Why a separate worker

On a repository shared by multiple hosts, every host's /bin/backup finishes around the same time and immediately tries to take the exclusive lock that restic forget requires. Only one host wins; the others get exit 11 ("failed to lock repository"). The 2.4.1 soft-skip (Backup worker → Multi-host repositories and exit 11) makes that benign — but retention then depends on which host happens to win the race, and is invisible in last-backup.json aside from a forget_exit_code field.

FORGET_CRON solves the underlying problem: instead of "every host attempts forget after every backup", retention becomes a first-class worker with its own schedule, its own lock window, its own log, JSON summary, Prometheus metric, mail subject, webhook payload and hook pair.

Operation Default home Cost Exclusive lock
restic backup /bin/backup (per-host BACKUP_CRON) Network + cache No (shared lock)
restic forget Inline in /bin/backup, or /bin/forget when FORGET_CRON is set Cheap (metadata only) Yes
restic prune /bin/prune (PRUNE_CRON, weekly/monthly) Expensive (data repack) Yes

When FORGET_CRON is non-empty the inline post-backup forget in /bin/backup is automatically skipped (cron log records ⏭ Skipping inline forget: FORGET_CRON is set …) so the exclusive lock is only ever taken inside this dedicated maintenance window.

What it does

flowchart TD
    A[locked_run forget] --> B[pre-forget hook]
    B --> C{RESTIC_FORGET_ARGS set?}
    C -- no  --> Z[Exit 2: nothing to do]
    C -- yes --> D[restic forget RESTIC_FORGET_ARGS]
    D -->|exit 0| E[Write last-forget.json]
    D -->|exit 11| F[⏭ Skip: locked by another host]
    D -->|other| G{RESTIC_AUTO_UNLOCK=ON?}
    G -- yes --> G1[restic unlock]
    G -- no  --> G2[Log hint, keep lock]
    F --> E
    E --> H[Optional METRICS_DIR/restic_forget.prom]
    H --> I{MAILX_RCPT? WEBHOOK_URL?}
    I --> J[mail / webhook]
    J --> K[post-forget hook with "$rc"]

Notes on the flow:

  • Exit 11 (failed to lock repository) is treated as an informational skip — same rationale as the inline path. restic unlock is never auto-run on exit 11, regardless of RESTIC_AUTO_UNLOCK: the lock that blocked us is another host's legitimate lock.
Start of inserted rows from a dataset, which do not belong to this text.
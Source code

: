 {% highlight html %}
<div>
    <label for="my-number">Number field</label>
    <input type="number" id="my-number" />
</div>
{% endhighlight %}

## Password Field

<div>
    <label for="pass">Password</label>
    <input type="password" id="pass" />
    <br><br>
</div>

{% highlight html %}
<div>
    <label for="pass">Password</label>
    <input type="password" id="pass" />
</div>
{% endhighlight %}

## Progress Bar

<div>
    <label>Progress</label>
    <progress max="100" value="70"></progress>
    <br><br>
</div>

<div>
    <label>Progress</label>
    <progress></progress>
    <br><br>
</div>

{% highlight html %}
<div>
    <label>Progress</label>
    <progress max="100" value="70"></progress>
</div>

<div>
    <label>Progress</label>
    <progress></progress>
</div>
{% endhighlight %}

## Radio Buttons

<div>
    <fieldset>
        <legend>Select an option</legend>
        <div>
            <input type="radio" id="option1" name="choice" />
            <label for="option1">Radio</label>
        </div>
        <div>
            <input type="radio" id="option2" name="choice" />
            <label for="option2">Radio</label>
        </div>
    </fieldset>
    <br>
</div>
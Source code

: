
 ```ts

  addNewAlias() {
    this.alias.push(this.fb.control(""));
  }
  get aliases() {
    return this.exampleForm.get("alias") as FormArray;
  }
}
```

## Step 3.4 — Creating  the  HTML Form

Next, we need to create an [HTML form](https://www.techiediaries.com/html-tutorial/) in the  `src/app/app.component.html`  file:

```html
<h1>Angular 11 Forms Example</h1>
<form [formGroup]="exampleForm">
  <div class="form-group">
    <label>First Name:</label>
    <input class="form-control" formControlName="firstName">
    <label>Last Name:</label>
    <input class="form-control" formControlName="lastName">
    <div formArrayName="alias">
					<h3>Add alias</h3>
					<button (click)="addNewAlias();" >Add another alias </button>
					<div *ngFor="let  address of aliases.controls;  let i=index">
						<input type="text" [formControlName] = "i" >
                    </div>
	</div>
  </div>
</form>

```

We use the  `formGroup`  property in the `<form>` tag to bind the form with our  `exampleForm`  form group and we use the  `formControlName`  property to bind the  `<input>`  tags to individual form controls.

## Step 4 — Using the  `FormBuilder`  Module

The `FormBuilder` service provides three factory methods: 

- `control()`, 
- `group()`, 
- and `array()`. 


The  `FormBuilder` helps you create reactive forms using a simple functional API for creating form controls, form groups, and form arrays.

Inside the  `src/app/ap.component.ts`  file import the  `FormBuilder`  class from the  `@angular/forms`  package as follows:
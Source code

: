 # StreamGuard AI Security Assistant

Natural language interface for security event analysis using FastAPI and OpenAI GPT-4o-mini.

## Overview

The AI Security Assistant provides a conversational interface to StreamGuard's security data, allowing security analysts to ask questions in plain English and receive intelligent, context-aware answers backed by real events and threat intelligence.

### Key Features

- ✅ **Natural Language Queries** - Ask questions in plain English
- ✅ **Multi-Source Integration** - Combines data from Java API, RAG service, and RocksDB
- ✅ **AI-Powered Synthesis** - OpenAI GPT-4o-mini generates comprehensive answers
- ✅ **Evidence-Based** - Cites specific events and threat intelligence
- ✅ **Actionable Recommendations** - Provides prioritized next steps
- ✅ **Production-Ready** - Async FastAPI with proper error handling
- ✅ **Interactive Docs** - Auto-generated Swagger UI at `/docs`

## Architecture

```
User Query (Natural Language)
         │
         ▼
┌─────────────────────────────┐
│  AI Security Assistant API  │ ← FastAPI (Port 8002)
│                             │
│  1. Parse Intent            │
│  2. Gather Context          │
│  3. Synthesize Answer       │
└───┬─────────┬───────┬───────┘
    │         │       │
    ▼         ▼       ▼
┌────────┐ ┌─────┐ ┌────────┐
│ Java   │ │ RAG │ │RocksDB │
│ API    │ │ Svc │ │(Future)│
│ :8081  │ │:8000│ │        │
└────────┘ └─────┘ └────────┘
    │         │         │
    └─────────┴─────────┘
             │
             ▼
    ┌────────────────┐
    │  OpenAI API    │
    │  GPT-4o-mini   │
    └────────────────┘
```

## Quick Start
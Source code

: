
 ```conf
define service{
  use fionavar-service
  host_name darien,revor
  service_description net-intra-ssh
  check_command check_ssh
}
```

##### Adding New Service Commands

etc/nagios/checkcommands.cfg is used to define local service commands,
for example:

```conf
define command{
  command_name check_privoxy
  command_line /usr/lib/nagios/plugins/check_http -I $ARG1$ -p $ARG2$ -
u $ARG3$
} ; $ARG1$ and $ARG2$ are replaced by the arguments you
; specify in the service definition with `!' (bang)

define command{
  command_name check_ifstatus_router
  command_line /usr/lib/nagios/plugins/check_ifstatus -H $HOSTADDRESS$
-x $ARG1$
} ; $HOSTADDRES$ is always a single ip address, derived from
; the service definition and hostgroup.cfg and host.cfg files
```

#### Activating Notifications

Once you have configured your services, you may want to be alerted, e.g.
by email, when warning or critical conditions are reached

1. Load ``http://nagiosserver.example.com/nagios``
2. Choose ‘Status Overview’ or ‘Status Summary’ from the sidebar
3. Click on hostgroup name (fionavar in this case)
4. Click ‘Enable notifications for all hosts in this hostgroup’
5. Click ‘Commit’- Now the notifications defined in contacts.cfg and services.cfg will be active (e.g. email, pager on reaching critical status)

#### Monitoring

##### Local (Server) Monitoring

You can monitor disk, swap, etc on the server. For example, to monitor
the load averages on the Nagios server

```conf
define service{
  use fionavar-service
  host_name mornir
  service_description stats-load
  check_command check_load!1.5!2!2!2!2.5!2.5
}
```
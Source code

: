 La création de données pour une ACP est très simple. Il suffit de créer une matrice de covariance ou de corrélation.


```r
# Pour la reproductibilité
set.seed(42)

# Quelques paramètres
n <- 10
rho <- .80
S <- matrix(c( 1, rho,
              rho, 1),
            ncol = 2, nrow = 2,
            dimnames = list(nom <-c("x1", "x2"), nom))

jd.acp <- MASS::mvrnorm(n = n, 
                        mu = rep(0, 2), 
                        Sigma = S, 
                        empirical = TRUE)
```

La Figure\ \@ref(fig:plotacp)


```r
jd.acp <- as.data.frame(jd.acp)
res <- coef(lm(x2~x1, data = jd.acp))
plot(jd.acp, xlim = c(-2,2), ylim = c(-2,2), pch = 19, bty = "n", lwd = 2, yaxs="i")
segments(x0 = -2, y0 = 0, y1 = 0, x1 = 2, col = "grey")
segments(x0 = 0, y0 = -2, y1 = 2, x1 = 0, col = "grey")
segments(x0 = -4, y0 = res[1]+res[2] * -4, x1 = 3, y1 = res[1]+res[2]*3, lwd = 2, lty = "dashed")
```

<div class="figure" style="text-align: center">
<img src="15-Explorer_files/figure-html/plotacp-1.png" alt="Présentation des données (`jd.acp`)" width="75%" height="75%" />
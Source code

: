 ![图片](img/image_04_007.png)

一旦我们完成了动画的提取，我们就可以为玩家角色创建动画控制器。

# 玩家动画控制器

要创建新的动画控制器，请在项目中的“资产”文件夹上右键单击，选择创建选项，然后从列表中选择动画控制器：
Retention is cumulative; the next FORGET_CRON tick catches up. If you have independently confirmed a lock is stale (the holding container is gone), use the audited /bin/unlock helper to clear it.
  • Empty RESTIC_FORGET_ARGS exits with 2 and a ❌ No retention policy configured error message so the misconfiguration is loud rather than silently "succeeding" with nothing to do.

Variables

Variable Default Description
FORGET_CRON (empty) If non-empty, schedules /bin/forget and disables the inline post-backup forget in /bin/backup. Typical value 30 1 * * * (daily at 01:30, well outside the backup window) or 0 5 * * * (after the nightly backups finished).
RESTIC_FORGET_ARGS (empty) Shared with the inline path. Words are whitespace-split and passed to restic forget verbatim; this is not full shell syntax, so keep values free of spaces. Add --retry-lock=DURATION (e.g. 5m) on multi-host repositories so a FORGET_CRON tick that races against another host's exclusive lock waits instead of returning exit 11.

Sample configurations

environment:
  RESTIC_FORGET_ARGS: "--retry-lock=5m --keep-daily 7 --keep-weekly 8 --keep-monthly 12"
  FORGET_CRON: "30 1 * * *"     # host A
  PRUNE_CRON: "0 4 * * 0"

Each host's /bin/backup writes its snapshot, exits, and never touches the exclusive forget-lock. At 01:30 the dedicated forget worker runs against the global retention policy. Stagger FORGET_CRON between hosts (e.g. host A 30 1 * * *, host B 45 1 * * *) so even the dedicated windows do not converge.

environment:
  RESTIC_FORGET_ARGS: "--keep-daily 7 --keep-weekly 5 --keep-monthly 12"
  FORGET_CRON: ""               # default

FORGET_CRON empty = legacy behaviour: /bin/backup runs forget inline after every successful backup. Nothing to change when you upgrade.

services:
  backup-node-1:
    environment:
      BACKUP_CRON: "5 2 * * *"
      # No FORGET_CRON / RESTIC_FORGET_ARGS — backup-only host.
  backup-node-2:
    environment:
      BACKUP_CRON: "35 2 * * *"
      # No FORGET_CRON / RESTIC_FORGET_ARGS — backup-only host.
  forget-owner:
    environment:
      BACKUP_CRON: ""
      FORGET_CRON: "0 4 * * *"
      RESTIC_FORGET_ARGS: "--retry-lock=5m --keep-daily 7 --keep-weekly 8 --keep-monthly 12"
      PRUNE_CRON: "0 5 * * 0"

One "maintenance owner" container handles forget + prune for the whole repository; the backup nodes only write data and never take an exclusive lock. Same pattern as the Multiple backup jobs split for CHECK_CRON / PRUNE_CRON.

When to schedule

  • Outside every host's BACKUP_CRON window. Forget is cheap but it still takes the exclusive lock; while it runs, no host can start a fresh backup.
  • Staggered between hosts if more than one container runs the forget worker (otherwise you have re-created the original race inside the dedicated window).
  • Before PRUNE_CRON. Prune over an out-of-date retention set just reclaims fewer bytes; running forget right before prune maximises what the weekly prune can reclaim.

Output

Artifact Path
Per-run log /var/log/forget-last.log
Per-run error log (only on failure) /var/log/forget-error-last.log
Per-run mail body /var/log/forget-mail-last.log
JSON summary /var/log/last-forget.json
Prometheus textfile ${METRICS_DIR}/restic_forget.prom (when METRICS_DIR is set)
Hooks /hooks/pre-forget.sh, /hooks/post-forget.sh "$rc"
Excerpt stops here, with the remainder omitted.